Input
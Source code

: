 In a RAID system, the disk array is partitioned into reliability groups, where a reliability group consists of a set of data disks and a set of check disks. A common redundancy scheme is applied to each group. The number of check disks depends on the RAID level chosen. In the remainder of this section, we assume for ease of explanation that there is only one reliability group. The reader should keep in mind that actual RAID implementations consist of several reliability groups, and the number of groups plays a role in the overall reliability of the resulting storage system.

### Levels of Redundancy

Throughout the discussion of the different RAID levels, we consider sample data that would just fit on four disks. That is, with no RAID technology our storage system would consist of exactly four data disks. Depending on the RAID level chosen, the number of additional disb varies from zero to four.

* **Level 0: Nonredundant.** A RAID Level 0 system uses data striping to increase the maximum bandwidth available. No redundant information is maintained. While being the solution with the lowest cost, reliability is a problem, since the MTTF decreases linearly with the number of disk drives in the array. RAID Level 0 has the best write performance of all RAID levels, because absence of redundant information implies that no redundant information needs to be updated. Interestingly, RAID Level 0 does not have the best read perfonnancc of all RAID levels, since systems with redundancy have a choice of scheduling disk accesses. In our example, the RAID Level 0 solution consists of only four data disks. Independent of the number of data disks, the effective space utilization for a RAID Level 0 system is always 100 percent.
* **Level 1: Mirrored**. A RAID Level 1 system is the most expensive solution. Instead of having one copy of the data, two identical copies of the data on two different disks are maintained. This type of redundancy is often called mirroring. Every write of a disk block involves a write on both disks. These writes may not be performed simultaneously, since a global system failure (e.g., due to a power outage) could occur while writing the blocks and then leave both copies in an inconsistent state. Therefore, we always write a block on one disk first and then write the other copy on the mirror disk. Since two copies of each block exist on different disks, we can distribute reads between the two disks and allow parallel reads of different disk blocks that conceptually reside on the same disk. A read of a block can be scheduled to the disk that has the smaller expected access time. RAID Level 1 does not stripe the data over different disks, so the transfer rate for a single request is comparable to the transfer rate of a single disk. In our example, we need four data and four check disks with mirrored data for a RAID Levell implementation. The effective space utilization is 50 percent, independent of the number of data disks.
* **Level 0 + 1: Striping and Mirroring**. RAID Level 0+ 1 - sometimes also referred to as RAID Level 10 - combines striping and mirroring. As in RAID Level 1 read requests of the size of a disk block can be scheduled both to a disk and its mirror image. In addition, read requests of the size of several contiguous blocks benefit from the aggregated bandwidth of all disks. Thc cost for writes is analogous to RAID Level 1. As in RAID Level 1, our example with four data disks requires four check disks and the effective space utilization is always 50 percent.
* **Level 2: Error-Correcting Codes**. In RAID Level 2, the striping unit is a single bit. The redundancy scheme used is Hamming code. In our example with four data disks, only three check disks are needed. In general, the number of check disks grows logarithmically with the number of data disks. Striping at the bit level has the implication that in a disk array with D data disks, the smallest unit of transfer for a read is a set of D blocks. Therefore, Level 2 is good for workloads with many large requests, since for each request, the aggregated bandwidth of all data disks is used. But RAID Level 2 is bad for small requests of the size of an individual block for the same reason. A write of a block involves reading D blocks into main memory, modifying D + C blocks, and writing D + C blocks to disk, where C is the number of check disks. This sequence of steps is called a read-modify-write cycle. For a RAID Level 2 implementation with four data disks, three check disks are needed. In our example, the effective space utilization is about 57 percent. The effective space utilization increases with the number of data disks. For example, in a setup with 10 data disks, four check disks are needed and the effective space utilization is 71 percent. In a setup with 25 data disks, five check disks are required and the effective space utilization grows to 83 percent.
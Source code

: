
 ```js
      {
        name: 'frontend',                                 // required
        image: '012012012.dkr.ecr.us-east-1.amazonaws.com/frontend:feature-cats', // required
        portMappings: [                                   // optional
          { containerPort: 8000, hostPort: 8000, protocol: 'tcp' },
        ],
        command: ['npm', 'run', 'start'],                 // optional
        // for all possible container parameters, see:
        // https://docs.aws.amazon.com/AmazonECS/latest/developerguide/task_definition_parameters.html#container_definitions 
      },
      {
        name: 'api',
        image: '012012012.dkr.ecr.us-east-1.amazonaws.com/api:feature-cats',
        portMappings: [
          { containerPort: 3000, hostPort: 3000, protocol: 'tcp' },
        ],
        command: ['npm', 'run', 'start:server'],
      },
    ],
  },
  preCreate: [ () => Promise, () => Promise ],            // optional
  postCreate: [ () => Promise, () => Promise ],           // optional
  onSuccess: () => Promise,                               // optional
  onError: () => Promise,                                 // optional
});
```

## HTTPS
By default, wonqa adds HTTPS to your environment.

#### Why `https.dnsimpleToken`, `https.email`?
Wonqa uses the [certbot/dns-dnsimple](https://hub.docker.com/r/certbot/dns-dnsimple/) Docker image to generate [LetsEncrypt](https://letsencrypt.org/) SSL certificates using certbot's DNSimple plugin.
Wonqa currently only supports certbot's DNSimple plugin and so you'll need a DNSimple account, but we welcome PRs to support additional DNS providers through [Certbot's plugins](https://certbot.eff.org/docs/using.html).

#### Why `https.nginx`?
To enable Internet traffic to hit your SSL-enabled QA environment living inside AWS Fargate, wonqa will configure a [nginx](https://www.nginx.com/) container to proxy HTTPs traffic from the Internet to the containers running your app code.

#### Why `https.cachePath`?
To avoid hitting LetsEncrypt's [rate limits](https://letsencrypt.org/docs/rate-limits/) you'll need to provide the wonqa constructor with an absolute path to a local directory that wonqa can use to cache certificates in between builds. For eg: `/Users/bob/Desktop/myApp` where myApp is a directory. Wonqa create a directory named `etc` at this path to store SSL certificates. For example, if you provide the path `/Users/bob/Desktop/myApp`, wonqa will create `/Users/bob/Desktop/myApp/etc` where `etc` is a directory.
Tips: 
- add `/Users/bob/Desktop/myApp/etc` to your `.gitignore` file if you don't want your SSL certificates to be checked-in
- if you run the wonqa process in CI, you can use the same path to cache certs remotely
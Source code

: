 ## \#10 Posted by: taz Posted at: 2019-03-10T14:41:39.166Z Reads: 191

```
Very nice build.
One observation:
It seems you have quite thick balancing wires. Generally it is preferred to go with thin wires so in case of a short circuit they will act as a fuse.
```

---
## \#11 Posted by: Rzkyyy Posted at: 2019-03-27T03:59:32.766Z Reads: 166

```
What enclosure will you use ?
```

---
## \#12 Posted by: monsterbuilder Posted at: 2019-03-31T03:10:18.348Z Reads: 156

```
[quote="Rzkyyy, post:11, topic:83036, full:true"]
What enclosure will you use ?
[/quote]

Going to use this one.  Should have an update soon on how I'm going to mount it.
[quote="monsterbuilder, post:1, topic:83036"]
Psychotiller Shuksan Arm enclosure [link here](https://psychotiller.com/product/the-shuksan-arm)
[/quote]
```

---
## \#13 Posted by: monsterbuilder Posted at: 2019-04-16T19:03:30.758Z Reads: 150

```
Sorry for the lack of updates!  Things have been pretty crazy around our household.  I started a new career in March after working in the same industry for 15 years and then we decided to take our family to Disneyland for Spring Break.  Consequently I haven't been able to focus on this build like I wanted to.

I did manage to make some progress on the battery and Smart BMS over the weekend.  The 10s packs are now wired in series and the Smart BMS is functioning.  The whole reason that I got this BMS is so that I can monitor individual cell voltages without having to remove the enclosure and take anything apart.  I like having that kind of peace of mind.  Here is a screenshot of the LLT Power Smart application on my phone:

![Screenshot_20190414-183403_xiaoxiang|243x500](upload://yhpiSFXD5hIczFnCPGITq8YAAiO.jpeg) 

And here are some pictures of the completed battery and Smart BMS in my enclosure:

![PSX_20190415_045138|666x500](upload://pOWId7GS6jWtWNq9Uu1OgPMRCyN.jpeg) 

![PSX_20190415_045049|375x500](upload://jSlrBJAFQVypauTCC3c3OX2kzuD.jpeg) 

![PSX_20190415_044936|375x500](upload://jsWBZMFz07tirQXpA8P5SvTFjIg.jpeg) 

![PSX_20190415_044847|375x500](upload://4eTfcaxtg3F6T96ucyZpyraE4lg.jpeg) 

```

Problem to work on
Set down the lines of the records exactly, from the first one through the line containing "### Levels of Redundancy", and add nothing else.

Solution to this task
Source code

: In a RAID system, the disk array is partitioned into reliability groups, where a reliability group consists of a set of data disks and a set of check disks. A common redundancy scheme is applied to each group. The number of check disks depends on the RAID level chosen. In the remainder of this section, we assume for ease of explanation that there is only one reliability group. The reader should keep in mind that actual RAID implementations consist of several reliability groups, and the number of groups plays a role in the overall reliability of the resulting storage system.

### Levels of Redundancy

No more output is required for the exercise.